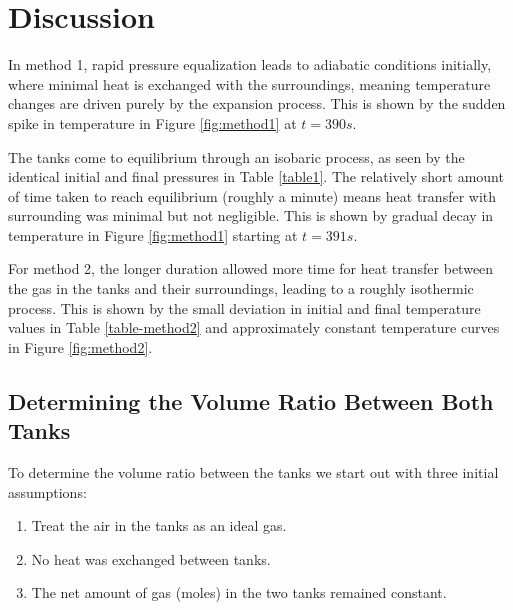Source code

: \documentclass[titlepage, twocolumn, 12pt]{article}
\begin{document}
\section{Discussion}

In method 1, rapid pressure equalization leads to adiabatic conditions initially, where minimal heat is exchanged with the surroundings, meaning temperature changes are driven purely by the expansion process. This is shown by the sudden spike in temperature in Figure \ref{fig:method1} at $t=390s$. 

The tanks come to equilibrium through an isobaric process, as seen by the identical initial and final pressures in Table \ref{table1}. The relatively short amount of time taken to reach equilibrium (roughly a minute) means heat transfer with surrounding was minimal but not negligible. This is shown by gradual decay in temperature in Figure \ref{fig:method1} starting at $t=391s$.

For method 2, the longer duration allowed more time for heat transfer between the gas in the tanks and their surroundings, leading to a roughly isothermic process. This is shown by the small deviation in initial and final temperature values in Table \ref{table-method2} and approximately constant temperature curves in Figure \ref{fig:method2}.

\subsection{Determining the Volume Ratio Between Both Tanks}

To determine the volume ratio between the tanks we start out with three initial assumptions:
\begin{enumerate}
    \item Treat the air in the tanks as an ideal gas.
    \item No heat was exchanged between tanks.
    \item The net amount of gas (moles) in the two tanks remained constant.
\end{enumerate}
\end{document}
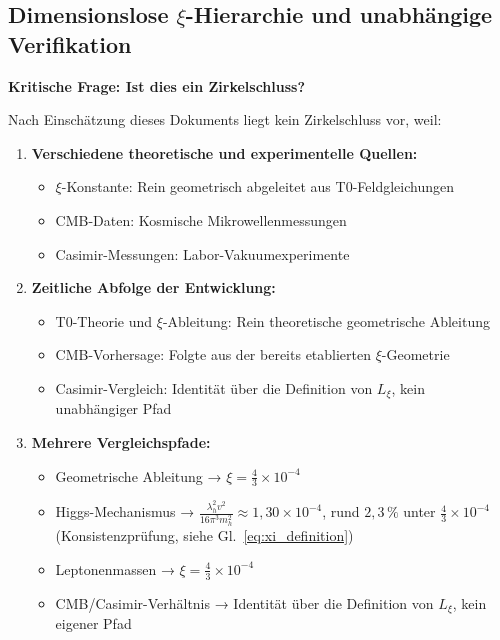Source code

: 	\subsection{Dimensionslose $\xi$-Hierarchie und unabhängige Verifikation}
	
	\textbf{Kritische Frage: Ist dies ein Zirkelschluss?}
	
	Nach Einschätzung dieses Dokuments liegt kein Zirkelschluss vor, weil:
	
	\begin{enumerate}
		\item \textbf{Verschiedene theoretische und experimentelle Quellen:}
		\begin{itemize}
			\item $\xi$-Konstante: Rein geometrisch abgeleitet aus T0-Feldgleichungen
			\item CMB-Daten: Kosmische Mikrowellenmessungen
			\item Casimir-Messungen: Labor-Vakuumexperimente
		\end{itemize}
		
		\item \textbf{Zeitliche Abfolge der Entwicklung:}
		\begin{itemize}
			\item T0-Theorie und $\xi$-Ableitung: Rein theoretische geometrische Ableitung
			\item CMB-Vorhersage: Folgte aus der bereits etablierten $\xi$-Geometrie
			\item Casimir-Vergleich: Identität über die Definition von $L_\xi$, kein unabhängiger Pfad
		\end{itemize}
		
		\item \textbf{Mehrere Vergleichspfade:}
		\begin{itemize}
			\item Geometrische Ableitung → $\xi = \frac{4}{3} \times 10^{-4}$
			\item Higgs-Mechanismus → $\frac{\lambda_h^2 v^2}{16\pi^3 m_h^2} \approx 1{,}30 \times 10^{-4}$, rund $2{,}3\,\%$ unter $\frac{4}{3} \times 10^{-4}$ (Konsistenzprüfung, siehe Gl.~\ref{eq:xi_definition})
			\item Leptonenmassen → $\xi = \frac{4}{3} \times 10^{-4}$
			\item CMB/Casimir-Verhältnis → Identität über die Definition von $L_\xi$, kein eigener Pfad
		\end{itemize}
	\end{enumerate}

####################

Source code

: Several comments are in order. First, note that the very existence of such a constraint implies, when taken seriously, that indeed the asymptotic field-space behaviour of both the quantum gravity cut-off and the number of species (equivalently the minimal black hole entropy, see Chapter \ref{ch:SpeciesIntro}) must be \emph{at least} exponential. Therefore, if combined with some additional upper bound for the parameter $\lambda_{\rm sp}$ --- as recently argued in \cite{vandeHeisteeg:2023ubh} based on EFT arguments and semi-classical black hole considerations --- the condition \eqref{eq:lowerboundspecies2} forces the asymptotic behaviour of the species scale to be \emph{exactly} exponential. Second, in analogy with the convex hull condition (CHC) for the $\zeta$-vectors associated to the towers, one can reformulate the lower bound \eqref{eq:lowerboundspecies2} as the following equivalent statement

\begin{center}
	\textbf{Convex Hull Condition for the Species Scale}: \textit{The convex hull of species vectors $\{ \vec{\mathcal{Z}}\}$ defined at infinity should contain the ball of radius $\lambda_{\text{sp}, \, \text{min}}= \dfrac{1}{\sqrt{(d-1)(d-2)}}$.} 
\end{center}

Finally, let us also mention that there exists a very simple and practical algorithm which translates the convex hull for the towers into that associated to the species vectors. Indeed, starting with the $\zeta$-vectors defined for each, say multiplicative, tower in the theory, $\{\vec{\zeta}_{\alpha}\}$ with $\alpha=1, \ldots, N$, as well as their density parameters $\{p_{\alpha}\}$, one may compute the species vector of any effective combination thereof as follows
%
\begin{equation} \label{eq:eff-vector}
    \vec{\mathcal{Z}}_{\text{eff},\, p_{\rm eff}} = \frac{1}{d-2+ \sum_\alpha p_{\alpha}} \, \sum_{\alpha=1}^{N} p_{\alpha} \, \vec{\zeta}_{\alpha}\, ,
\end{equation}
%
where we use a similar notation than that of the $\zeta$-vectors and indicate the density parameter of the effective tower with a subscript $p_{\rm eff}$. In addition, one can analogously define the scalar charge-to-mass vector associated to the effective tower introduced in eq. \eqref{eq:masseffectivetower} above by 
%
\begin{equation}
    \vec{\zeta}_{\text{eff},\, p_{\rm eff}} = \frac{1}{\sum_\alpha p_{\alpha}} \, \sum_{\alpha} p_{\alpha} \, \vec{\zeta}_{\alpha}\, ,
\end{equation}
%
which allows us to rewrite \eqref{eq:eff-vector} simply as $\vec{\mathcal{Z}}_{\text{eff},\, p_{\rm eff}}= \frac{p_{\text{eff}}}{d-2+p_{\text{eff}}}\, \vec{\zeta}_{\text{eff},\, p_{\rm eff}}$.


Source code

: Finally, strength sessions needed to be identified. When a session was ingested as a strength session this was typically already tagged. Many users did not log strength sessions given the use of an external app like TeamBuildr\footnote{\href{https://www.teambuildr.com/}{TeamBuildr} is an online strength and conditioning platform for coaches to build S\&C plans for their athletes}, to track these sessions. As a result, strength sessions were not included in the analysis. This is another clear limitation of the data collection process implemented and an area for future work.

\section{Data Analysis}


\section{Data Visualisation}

####################

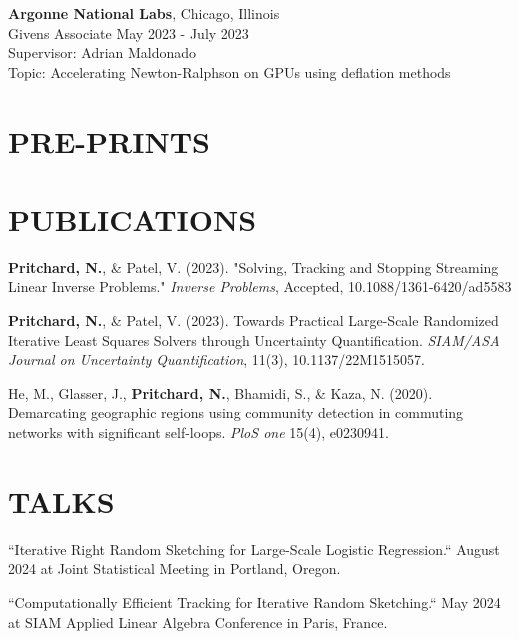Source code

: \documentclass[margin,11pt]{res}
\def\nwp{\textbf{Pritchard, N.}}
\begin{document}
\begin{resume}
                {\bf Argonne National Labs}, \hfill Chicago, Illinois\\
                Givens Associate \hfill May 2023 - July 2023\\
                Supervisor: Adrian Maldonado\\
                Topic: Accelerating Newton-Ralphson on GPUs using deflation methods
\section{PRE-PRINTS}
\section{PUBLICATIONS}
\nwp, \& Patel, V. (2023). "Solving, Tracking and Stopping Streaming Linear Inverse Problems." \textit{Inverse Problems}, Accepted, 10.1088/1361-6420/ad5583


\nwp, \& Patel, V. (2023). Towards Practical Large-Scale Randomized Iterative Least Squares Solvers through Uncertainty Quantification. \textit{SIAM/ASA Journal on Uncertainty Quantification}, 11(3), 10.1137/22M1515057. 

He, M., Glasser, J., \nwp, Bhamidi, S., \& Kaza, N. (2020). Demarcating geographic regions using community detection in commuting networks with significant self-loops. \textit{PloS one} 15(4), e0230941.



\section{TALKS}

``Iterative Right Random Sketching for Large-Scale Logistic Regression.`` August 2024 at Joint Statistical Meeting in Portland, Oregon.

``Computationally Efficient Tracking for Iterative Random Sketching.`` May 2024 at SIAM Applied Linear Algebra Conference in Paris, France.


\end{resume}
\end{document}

####################

Starting at the line above with "exchanged between tanks.", output every line exactly up to and including the line with "abgeleitet aus T0-Feldgleichungen", but none of the pictures.

    \item No heat was exchanged between tanks.
    \item The net amount of gas (moles) in the two tanks remained constant.
\end{enumerate}
\end{document}
Source code

: 	\subsection{Dimensionslose $\xi$-Hierarchie und unabhängige Verifikation}
	
	\textbf{Kritische Frage: Ist dies ein Zirkelschluss?}
	
	Nach Einschätzung dieses Dokuments liegt kein Zirkelschluss vor, weil:
	
	\begin{enumerate}
		\item \textbf{Verschiedene theoretische und experimentelle Quellen:}
		\begin{itemize}
			\item $\xi$-Konstante: Rein geometrisch abgeleitet aus T0-Feldgleichungen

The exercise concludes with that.